Thanks so much for your response/ideas. I always like doing things in one call vs. multiples once the process is proven. I'll probably stick with separate calls initially while I'm building. Easier to debug.
And I love your cool dropdown/hidden blurb -- how do you do that?!
Your questions:
Where is the data coming from? This is coming in as Output() from a call to AI Forms / Read Form Input action. If you haven't worked with this before, it is a crazy-complex structure but it is a string.
The form that is being read is an Invoice with a varying number of detail lines presented in two columns per page, going from 1 to 3 pages. In the Modeler, I have mapped each page/column's billing detail content to a table variable in the modeler: GenericDetail1A, GenericDetail1B, then GenericDetail2A, GenericDetail2B, GenericDetail3A, GenericDetail3B
When the AI Reader is executed it returns an output that contains these tables but only if they exist in the form being read.
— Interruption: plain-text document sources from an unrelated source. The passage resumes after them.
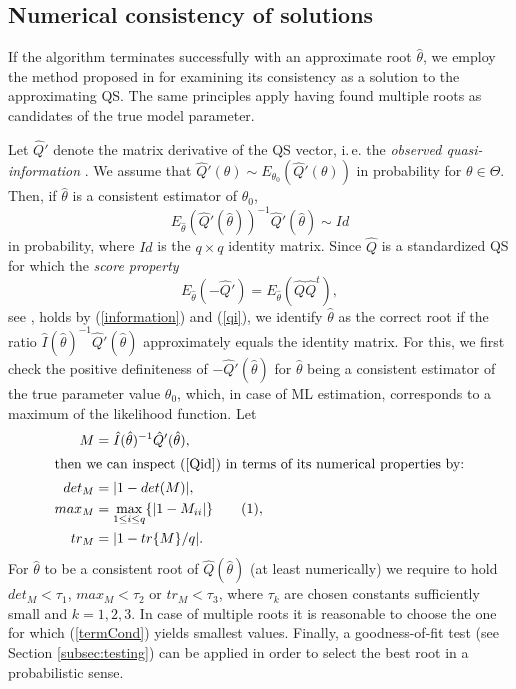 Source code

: \documentclass[article, nojss]{jss}
\numberwithin{equation}{section}			%
\newcommand\numberthis{\addtocounter{equation}{1}\tag{\theequation}}
\begin{document}
\subsection{Numerical consistency of solutions}\label{subsec:check}
If the algorithm terminates successfully with an approximate root $\hat{\theta}$,
we employ the method proposed in \citet[sect.~13.3.3]{ref:Heyde1997} for
examining its consistency as a solution to the approximating QS. The
same principles apply having found multiple roots as candidates of the true
model parameter.\par
%
Let $\hat{Q}'$ denote the matrix derivative of the QS vector, i.\,e.
the \emph{observed quasi-information} \citep[see][sect.~13.2]{ref:Heyde1997}. We
assume that $\hat{Q}'(\theta)\sim E_{\theta_0}(\hat{Q}'(\theta))$ in probability
for $\theta\in\Theta$. Then, if $\hat{\theta}$ is a consistent estimator of
$\theta_0$,
\begin{equation}\label{Qid} 
   E_{\hat{\theta}}(\hat{Q}'(\hat{\theta}))^{-1}\hat{Q}'(\hat{\theta})\sim Id
\end{equation}
in probability, where $Id$ is the $q\times q$ identity matrix. Since $\hat{Q}$
is a standardized QS for which the \emph{score property}
\begin{equation} 
  E_{\hat{\theta}}(-\hat{Q}') = E_{\hat{\theta}}(\hat{Q}\hat{Q}^t),
\end{equation}
see \citet[sect.~13.3.1]{ref:Heyde1997}, holds by (\ref{information}) and
(\ref{qi}), we identify $\hat{\theta}$ as the correct root if the ratio
$\hat{I}(\hat{\theta})^{-1}\hat{Q}'(\hat{\theta})$
approximately equals the identity matrix. For this, we first check the positive
definiteness of $-\hat{Q}'(\hat{\theta})$ for $\hat{\theta}$ being a consistent
estimator of the true parameter value $\theta_0$, which, in case of ML
estimation, corresponds to a maximum of the likelihood function. Let
\begin{align*}
  M &= \hat{I}(\hat{\theta})^{-1}\hat{Q}'(\hat{\theta}),\\
 \intertext{then we can inspect (\ref{Qid}) in terms of its numerical
 properties by:} det_M  &= |1-det(M)|,\\
  max_{M} &= \max_{1\leq i \leq q}\{|1-M_{ii}|\}\numberthis
  \label{termCond},\\
  tr_{M} &= |1-tr\{M\}/q|.
\end{align*}
For $\hat{\theta}$ to be a consistent root of $\hat{Q}(\hat{\theta})$ (at least
numerically) we require to hold $det_M<\tau_1$, $max_M<\tau_2$ or $tr_M<\tau_3$,
where $\tau_k$ are chosen constants sufficiently small and $k=1,2,3$. In case
of multiple roots it is reasonable to choose the one for which (\ref{termCond})
yields smallest values. Finally, a goodness-of-fit test (see Section
\ref{subsec:testing}) can be applied in order to select the best root in a
probabilistic sense.
%
\end{document}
If it is a "short" invoice, Output() won't have a reference "inapplicable" variables -- GenericDetail2A, 2B, 3A, 3B won't be part of the data model returned in Output()
I access the column/page block by referencing the dynamic variable "GenericDetail1A entries", "GenericDetail1B entries", etc...
The snag is when a GenericDetail* value is not returned -- if referenced (ex: Select action), the flow will fail.
Workaround: Use coalesce() to default to an empty array if the "real" table isn't there. If there's a better way to deal with this situation I'd love to hear it!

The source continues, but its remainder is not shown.